Enforcing the Robinson-Patman Act

 

The goals of restoring Robinson-Patman enforcement are clear: Restrict the use of buyer power as a competitive weapon and create and sustain more local economic opportunities.  

Paper 1: The Robinson-Patman Act as a Fair Competition Measure

Paper 2: Controlling Buyer and Seller Power: Reviving Enforcement of the Robinson-Patman Act

 

On December 6, 2023, the Open Markets Institute released two new papers making the case for the U.S. government to revive enforcement of the Robinson-Patman Act (RPA) in order to help build a fairer, more open, and more decentralized economy. 

  1. The first paper, authored jointly by Open Markets Legal Director Sandeep Vaheesan, Senior Legal Analyst Daniel Hanley, and Chief Economist Brian Callaci, details how in passing the RPA, “Congress sought to channel competition away from the use of buyer and financial power and toward economies of scale, fair prices and fair wages, and investment in new capacity.” 

    “Far from being outdated or irrational, the Robinson-Patman Act is highly relevant to today’s economy, in which buyer power is pervasive,” the paper reads.  
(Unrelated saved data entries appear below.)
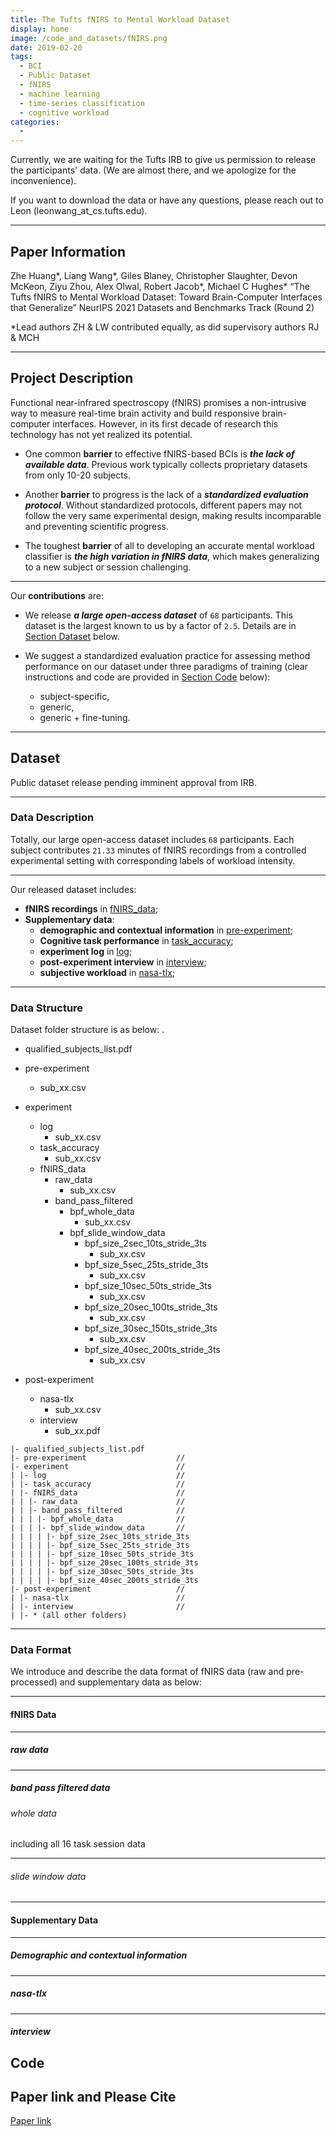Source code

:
 ```yaml
---
title: The Tufts fNIRS to Mental Workload Dataset
display: home
image: /code_and_datasets/fNIRS.png
date: 2019-02-20
tags: 
  - BCI
  - Public Dataset
  - fNIRS
  - machine learning
  - time-series classification
  - cognitive workload
categories:
  - 
--- 
```


Currently, we are waiting for the Tufts IRB to give us permission to release the participants' data. (We are almost there, and we apologize for the inconvenience).

If you want to download the data or have any questions, please reach out to Leon (leonwang_at_cs.tufts.edu).

*****
## Paper Information

Zhe Huang*, Liang Wang*, Giles Blaney, Christopher Slaughter, Devon McKeon, Ziyu Zhou, Alex Olwal, Robert Jacob*, Michael C Hughes*
 “The Tufts fNIRS to Mental Workload Dataset: Toward Brain-Computer Interfaces that Generalize” NeurIPS 2021 Datasets and Benchmarks Track (Round 2)

*Lead authors ZH \& LW contributed equally, as did supervisory authors RJ \& MCH

*****
## Project Description

Functional near-infrared spectroscopy (fNIRS) promises a non-intrusive way to measure real-time brain activity and build responsive brain-computer interfaces. However, in its first decade of research this technology has not yet realized its potential. 

* One common **barrier** to effective fNIRS-based BCIs is **_the lack of available data_**. Previous work typically collects proprietary datasets from only 10-20 subjects.

* Another **barrier** to progress is the lack of a **_standardized evaluation protocol_**. Without standardized protocols, different papers may not follow the very same experimental design, making results incomparable and preventing scientific progress.

* The toughest **barrier** of all to developing an accurate mental workload classifier is **_the high variation in fNIRS data_**, which makes generalizing to a new subject or session challenging.

*****
Our **contributions** are:

* We release **_a large open-access dataset_** of `68` participants. This dataset is the largest known to us by a factor of `2.5`. Details are in [Section Dataset]() below.

* We suggest a standardized evaluation practice for assessing method performance on our dataset under three paradigms of training (clear instructions and code are provided in [Section Code]() below): 
  * subject-specific, 
  * generic, 
  * generic + fine-tuning.

*****
## Dataset

Public dataset release pending imminent approval from IRB.
<!-- [Here is the link to download the dataset](https://tufts.box.com/s/x7gp7cz2xq4l8a4wluprhuwb5zgce6dg) -->

*****
### Data Description

Totally, our large open-access dataset includes `68` participants. Each subject contributes `21.33` minutes of fNIRS recordings from a controlled experimental setting with corresponding labels of workload intensity.

*****
Our released dataset includes:
* **fNIRS recordings** in [fNIRS_data]();
* **Supplementary data**:
    * **demographic and contextual information** in [pre-experiment]();
    * **Cognitive task performance** in [task_accuracy]();
    * **experiment log** in [log]();
    * **post-experiment interview** in [interview]();
    * **subjective workload** in [nasa-tlx]();

*****
### Data Structure

Dataset folder structure is as below:
.
  - qualified_subjects_list.pdf
  - pre-experiment
      - sub_xx.csv
  - experiment
    - log
      - sub_xx.csv
    - task_accuracy
      - sub_xx.csv
    - fNIRS_data
        - raw_data
          - sub_xx.csv
        - band_pass_filtered
          - bpf_whole_data
            - sub_xx.csv
          - bpf_slide_window_data
            - bpf_size_2sec_10ts_stride_3ts
              - sub_xx.csv
            - bpf_size_5sec_25ts_stride_3ts
              - sub_xx.csv
            - bpf_size_10sec_50ts_stride_3ts
              - sub_xx.csv
            - bpf_size_20sec_100ts_stride_3ts
              - sub_xx.csv
            - bpf_size_30sec_150ts_stride_3ts
              - sub_xx.csv
            - bpf_size_40sec_200ts_stride_3ts
              - sub_xx.csv
  
  - post-experiment
      - nasa-tlx
        - sub_xx.csv
      - interview
        - sub_xx.pdf
```
|- qualified_subjects_list.pdf            
|- pre-experiment                    //
|- experiment                        //
| |- log                             //
| |- task_accuracy                   //
| |- fNIRS_data                      //
| | |- raw_data                      //
| | |- band_pass_filtered            //
| | | |- bpf_whole_data              //
| | | |- bpf_slide_window_data       //
| | | | |- bpf_size_2sec_10ts_stride_3ts
| | | | |- bpf_size_5sec_25ts_stride_3ts
| | | | |- bpf_size_10sec_50ts_stride_3ts
| | | | |- bpf_size_20sec_100ts_stride_3ts
| | | | |- bpf_size_30sec_50ts_stride_3ts
| | | | |- bpf_size_40sec_200ts_stride_3ts
|- post-experiment                   //
| |- nasa-tlx                        //
| |- interview                       //
| |- * (all other folders)  
```


*****
### Data Format

We introduce and describe the data format of fNIRS data (raw and pre-processed) and supplementary data as below:

*****
#### fNIRS Data

*****
##### raw data

*****
##### band pass filtered data


###### whole data
including all 16 task session data

*****
######  slide window data



*****
#### Supplementary Data

*****
##### Demographic and contextual information

*****
##### nasa-tlx

*****
##### interview


## Code

## Paper link and Please Cite
[Paper link](https://openreview.net/forum?id=QzNHE7QHhut)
  2. The second, complementary paper by Daniel Hanley is a forthcoming publication in the Hofstra Law Review and further elucidates how Robinson-Patman enforcement strengthens economic liberties and democracy. The paper recommends six concrete steps federal agencies, including the Federal Trade Commission (FTC) and Department of Justice (DOJ) can take to gear up and once again enforce the RPA. 

Congress passed Robinson-Patman, which was successfully enforced in the 1940s, 50, and 60s, to prevent large corporate entities from using their sheer size to extort or coerce suppliers into granting them discriminatory discounts and other special favors. The law was primarily designed to target the use of buyer power as a competitive weapon.  

Antitrust lawyers and economists often forget that business rivalry is not a free-for-all, where more is automatically better, but a process structured by law,” says Sandeep Vaheesan, Open Markets Legal Director and co-author of the first paper. “Our laws prohibit certain forms of competition, such as false advertising, paying workers subminimum wages, and industrial sabotage, because they are socially harmful.

Both papers from Open Markets offer detailed accounts of how both historically dominant retailers AND present-day retail behemoths like Walmart and Amazon have used their size and power to extort businesses to offer them lower prices in violation of the RPA. Both papers include Jeff Bezos and Amazon Books as a clear example of a large buyer squeezing the smallest and weakest publishers on its way to dominate the books market:

“Amazon’s demands for concessionary wholesale prices for the books it sold online supercharged its dominance over the publishing industry and, in the process, stripped out most of the value that had previously gone to compensating authors, publishers, and independent bookstores.” 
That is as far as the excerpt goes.